Work item :: Every line below between the one holding "- All roofing/exterior" and the one holding "- Emergency tarp service upselling", inclusive, should be copied exactly, and no other line.

Provided data below:

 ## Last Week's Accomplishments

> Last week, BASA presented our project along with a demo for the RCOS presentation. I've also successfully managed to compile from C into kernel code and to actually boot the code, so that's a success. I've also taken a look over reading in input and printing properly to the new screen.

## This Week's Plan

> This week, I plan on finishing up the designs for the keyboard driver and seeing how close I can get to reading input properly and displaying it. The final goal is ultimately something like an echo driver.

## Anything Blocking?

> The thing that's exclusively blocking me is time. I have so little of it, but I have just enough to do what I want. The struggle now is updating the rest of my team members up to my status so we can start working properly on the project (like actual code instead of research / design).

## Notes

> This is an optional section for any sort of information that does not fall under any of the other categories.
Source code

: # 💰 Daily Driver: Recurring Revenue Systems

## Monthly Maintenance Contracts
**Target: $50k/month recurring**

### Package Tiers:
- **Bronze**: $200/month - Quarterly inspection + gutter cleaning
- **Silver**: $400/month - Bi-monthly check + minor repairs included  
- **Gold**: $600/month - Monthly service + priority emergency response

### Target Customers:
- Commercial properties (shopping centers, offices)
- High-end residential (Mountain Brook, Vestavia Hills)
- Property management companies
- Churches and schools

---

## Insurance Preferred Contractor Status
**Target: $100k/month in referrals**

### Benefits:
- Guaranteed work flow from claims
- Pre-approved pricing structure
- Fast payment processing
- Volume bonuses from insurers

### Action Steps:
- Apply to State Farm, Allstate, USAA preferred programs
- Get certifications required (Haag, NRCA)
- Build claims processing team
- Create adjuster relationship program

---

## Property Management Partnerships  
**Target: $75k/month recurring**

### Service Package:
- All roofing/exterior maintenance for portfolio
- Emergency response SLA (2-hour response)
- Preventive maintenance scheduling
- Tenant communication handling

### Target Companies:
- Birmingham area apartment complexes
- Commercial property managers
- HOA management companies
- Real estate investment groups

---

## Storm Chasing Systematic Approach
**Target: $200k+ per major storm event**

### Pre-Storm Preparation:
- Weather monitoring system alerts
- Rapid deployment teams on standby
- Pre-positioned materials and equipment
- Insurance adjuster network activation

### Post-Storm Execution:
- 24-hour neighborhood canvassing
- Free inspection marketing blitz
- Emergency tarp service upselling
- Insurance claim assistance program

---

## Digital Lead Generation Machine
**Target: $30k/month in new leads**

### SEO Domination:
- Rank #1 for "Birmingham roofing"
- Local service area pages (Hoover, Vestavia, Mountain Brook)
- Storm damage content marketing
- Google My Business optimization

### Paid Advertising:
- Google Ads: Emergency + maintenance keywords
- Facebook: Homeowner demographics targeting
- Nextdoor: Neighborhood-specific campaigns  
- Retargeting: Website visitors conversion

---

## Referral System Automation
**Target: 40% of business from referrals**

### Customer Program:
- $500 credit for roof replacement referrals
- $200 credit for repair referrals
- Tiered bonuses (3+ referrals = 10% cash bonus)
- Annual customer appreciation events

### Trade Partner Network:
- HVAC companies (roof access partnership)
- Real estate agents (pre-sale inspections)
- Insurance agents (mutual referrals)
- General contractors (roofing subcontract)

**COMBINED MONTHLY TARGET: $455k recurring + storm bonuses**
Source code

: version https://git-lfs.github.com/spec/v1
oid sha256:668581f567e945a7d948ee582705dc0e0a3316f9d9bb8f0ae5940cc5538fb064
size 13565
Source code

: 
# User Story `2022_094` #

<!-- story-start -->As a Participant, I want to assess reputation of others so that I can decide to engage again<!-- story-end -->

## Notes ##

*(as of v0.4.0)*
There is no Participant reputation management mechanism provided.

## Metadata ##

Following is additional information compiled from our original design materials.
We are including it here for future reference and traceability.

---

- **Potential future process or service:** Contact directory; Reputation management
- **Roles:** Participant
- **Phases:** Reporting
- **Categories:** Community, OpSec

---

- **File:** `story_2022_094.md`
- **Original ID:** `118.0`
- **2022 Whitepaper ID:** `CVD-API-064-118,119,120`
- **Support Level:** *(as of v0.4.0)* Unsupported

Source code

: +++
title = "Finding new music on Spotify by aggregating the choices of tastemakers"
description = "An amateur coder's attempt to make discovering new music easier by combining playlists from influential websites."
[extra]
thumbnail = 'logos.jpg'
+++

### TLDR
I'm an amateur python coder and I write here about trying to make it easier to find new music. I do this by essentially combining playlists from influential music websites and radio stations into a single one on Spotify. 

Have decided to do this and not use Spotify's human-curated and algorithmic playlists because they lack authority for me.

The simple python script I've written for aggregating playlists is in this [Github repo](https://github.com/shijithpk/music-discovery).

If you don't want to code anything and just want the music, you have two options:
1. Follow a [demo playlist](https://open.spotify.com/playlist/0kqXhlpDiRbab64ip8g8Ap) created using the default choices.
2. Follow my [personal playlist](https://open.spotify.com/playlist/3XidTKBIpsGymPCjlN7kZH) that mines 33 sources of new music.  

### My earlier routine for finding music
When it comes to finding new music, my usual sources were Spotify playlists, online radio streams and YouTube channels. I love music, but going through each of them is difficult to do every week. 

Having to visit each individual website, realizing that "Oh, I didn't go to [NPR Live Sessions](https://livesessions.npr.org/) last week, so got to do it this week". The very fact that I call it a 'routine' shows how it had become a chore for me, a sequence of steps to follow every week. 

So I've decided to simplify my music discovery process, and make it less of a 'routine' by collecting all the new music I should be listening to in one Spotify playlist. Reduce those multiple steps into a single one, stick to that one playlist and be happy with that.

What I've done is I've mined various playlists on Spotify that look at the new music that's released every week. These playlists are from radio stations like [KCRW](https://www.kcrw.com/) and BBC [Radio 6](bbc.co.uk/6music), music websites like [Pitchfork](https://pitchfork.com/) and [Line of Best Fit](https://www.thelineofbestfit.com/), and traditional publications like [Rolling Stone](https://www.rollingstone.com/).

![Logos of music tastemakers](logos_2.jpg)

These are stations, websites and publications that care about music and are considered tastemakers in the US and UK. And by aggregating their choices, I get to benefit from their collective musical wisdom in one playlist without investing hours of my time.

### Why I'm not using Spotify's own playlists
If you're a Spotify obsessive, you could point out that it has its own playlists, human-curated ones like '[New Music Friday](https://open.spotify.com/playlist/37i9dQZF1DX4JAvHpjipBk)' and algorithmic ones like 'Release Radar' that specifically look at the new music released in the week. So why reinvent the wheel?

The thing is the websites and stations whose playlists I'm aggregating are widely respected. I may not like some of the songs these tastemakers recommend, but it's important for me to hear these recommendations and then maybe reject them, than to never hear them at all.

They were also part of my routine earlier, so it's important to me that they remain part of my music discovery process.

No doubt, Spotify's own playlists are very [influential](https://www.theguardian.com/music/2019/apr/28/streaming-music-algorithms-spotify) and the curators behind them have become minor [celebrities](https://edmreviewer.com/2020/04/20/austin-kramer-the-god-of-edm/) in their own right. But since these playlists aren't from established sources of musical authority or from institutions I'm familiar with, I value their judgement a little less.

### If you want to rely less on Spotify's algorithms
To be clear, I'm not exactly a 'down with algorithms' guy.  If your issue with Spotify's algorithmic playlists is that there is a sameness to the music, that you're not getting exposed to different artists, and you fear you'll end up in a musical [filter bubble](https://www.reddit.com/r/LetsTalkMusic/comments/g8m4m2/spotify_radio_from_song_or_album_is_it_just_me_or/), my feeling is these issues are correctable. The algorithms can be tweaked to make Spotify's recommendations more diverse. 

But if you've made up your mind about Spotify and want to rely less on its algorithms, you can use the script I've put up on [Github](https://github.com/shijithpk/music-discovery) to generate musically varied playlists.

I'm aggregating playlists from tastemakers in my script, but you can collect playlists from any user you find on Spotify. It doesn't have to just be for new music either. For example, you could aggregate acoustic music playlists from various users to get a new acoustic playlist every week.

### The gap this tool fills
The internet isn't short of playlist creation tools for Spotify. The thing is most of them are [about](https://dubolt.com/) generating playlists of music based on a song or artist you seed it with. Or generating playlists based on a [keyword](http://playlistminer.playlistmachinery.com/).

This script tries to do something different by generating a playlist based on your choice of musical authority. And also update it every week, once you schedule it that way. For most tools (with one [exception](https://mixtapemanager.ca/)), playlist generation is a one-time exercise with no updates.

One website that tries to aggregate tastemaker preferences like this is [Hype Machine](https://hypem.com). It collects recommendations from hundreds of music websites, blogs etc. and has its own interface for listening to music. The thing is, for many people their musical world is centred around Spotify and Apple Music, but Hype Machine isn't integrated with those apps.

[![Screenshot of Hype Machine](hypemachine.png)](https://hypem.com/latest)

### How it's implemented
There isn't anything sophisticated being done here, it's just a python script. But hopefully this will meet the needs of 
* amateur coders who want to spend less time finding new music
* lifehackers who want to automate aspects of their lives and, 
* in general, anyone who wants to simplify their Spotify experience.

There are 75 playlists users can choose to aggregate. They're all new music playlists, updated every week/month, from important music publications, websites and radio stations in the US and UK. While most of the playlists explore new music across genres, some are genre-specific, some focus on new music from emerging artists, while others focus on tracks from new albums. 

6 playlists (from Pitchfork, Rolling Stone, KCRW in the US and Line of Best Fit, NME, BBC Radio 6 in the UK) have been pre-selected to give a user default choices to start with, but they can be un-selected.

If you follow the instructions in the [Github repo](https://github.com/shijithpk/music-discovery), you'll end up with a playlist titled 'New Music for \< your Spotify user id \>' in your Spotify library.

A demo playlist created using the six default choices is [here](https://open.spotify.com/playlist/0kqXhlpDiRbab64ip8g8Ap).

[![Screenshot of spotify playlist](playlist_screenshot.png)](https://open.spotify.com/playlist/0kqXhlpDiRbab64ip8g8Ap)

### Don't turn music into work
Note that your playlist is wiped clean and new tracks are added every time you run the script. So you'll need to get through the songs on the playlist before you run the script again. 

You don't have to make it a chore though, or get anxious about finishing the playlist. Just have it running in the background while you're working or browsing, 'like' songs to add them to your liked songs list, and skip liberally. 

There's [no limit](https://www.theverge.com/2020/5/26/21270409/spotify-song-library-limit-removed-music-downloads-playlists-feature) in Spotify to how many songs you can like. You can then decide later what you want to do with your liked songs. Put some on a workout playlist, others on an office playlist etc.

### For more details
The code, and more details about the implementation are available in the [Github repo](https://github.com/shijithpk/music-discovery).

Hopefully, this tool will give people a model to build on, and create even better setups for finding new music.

End of Provided data.

Output for this task ::
- All roofing/exterior maintenance for portfolio
- Emergency response SLA (2-hour response)
- Preventive maintenance scheduling
- Tenant communication handling

### Target Companies:
- Birmingham area apartment complexes
- Commercial property managers
- HOA management companies
- Real estate investment groups

---

## Storm Chasing Systematic Approach
**Target: $200k+ per major storm event**

### Pre-Storm Preparation:
- Weather monitoring system alerts
- Rapid deployment teams on standby
- Pre-positioned materials and equipment
- Insurance adjuster network activation

### Post-Storm Execution:
- 24-hour neighborhood canvassing
- Free inspection marketing blitz
- Emergency tarp service upselling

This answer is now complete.